[Stored data]
Segment Open

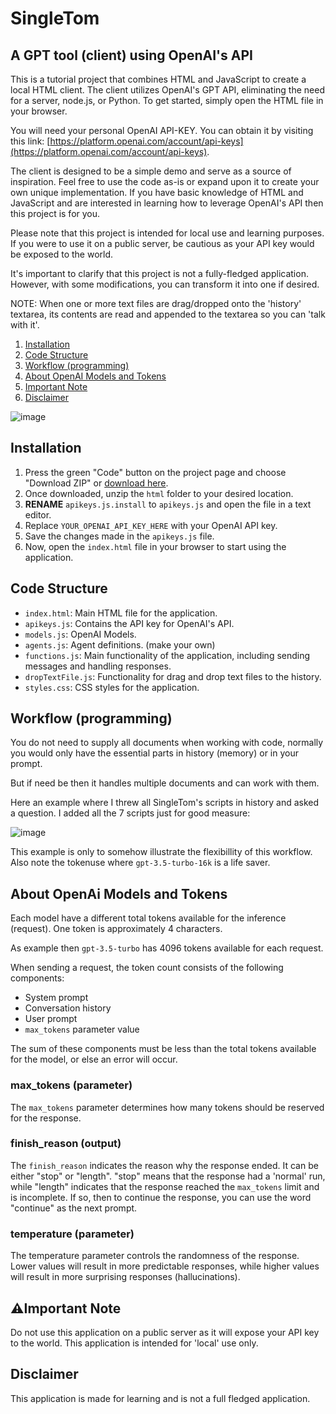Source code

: # SingleTom
## A GPT tool (client) using OpenAI's API

This is a tutorial project that combines HTML and JavaScript to create a local HTML client. The client utilizes OpenAI's GPT API, eliminating the need for a server, node.js, or Python. To get started, simply open the HTML file in your browser.

You will need your personal OpenAI API-KEY. You can obtain it by visiting this link: [https://platform.openai.com/account/api-keys](https://platform.openai.com/account/api-keys).

The client is designed to be a simple demo and serve as a source of inspiration. Feel free to use the code as-is or expand upon it to create your own unique implementation. If you have basic knowledge of HTML and JavaScript and are interested in learning how to leverage OpenAI's API then this project is for you.

Please note that this project is intended for local use and learning purposes. If you were to use it on a public server, be cautious as your API key would be exposed to the world.

It's important to clarify that this project is not a fully-fledged application. However, with some modifications, you can transform it into one if desired.

NOTE: When one or more text files are drag/dropped onto the 'history' textarea, its contents are read and appended to the textarea so you can 'talk with it'.

1. [Installation](#installation)
2. [Code Structure](#code-structure)
3. [Workflow (programming)](#workflow-programming)
4. [About OpenAI Models and Tokens](#about-openai-models-and-tokens)
5. [Important Note](#important-note)
6. [Disclaimer](#disclaimer)

![image](https://github.com/Slamsneider/SingleTom/assets/192285/cee99d3c-5b20-475f-ab8b-62ad7ec66095)

## Installation
1. Press the green "Code" button on the project page and choose "Download ZIP" or [download here](https://github.com/Slamsneider/SingleTom/archive/refs/heads/main.zip).
2. Once downloaded, unzip the `html` folder to your desired location.
3. **RENAME** `apikeys.js.install` to `apikeys.js` and open the file in a text editor.
4. Replace `YOUR_OPENAI_API_KEY_HERE` with your OpenAI API key.
5. Save the changes made in the `apikeys.js` file.
6. Now, open the `index.html` file in your browser to start using the application.

## Code Structure

- `index.html`: Main HTML file for the application.
- `apikeys.js`: Contains the API key for OpenAI's API.
- `models.js`: OpenAI Models.
- `agents.js`: Agent definitions. (make your own)
- `functions.js`: Main functionality of the application, including sending messages and handling responses.
- `dropTextFile.js`: Functionality for drag and drop text files to the history.
- `styles.css`: CSS styles for the application.

## Workflow (programming)
You do not need to supply all documents when working with code, normally you would only have the essential parts in history (memory) or in your prompt.

But if need be then it handles multiple documents and can work with them.

Here an example where I threw all SingleTom's scripts in history and asked a question. I added all the 7 scripts just for good measure:

![image](https://github.com/Slamsneider/SingleTom/assets/192285/129ce56a-48be-4a0f-a452-23e882bde7d6)

This example is only to somehow illustrate the flexibillity of this workflow. Also note the tokenuse where `gpt-3.5-turbo-16k` is a life saver.


## About OpenAi Models and Tokens
Each model have a different total tokens available for the inference (request). One token is approximately 4 characters.

As example then `gpt-3.5-turbo` has 4096 tokens available for each request.

When sending a request, the token count consists of the following components:

- System prompt
- Conversation history
- User prompt
- `max_tokens` parameter value

The sum of these components must be less than the total tokens available for the model, or else an error will occur.
### max_tokens (parameter)
The `max_tokens` parameter determines how many tokens should be reserved for the response.

### finish_reason (output)
The `finish_reason` indicates the reason why the response ended. It can be either "stop" or "length". "stop" means that the response had a 'normal' run, while "length" indicates that the response reached the `max_tokens` limit and is incomplete. If so, then to continue the response, you can use the word "continue" as the next prompt.

### temperature (parameter)
The temperature parameter controls the randomness of the response. Lower values will result in more predictable responses, while higher values will result in more surprising responses (hallucinations).


## ⚠️Important Note 

Do not use this application on a public server as it will expose your API key to the world. This application is intended for 'local' use only.

## Disclaimer

This application is made for learning and is not a full fledged application.
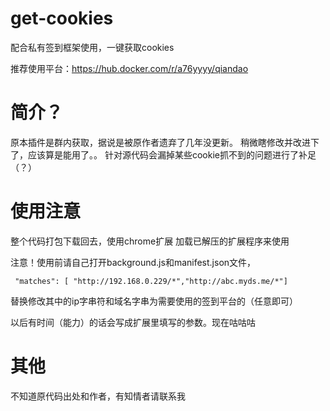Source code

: # get-cookies
配合私有签到框架使用，一键获取cookies

推荐使用平台：https://hub.docker.com/r/a76yyyy/qiandao

# 简介？
原本插件是群内获取，据说是被原作者遗弃了几年没更新。
稍微瞎修改并改进下了，应该算是能用了。。
针对源代码会漏掉某些cookie抓不到的问题进行了补足（？）

# 使用注意
整个代码打包下载回去，使用chrome扩展 加载已解压的扩展程序来使用

注意！使用前请自己打开background.js和manifest.json文件，

` "matches": [ "http://192.168.0.229/*","http://abc.myds.me/*"]`

替换修改其中的ip字串符和域名字串为需要使用的签到平台的（任意即可）

以后有时间（能力）的话会写成扩展里填写的参数。现在咕咕咕

# 其他
不知道原代码出处和作者，有知情者请联系我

Segment Closed

> What this task involves
Whenever a line above contains "assets", copy that line.

> Task solution
![image](https://github.com/Slamsneider/SingleTom/assets/192285/cee99d3c-5b20-475f-ab8b-62ad7ec66095)
![image](https://github.com/Slamsneider/SingleTom/assets/192285/129ce56a-48be-4a0f-a452-23e882bde7d6)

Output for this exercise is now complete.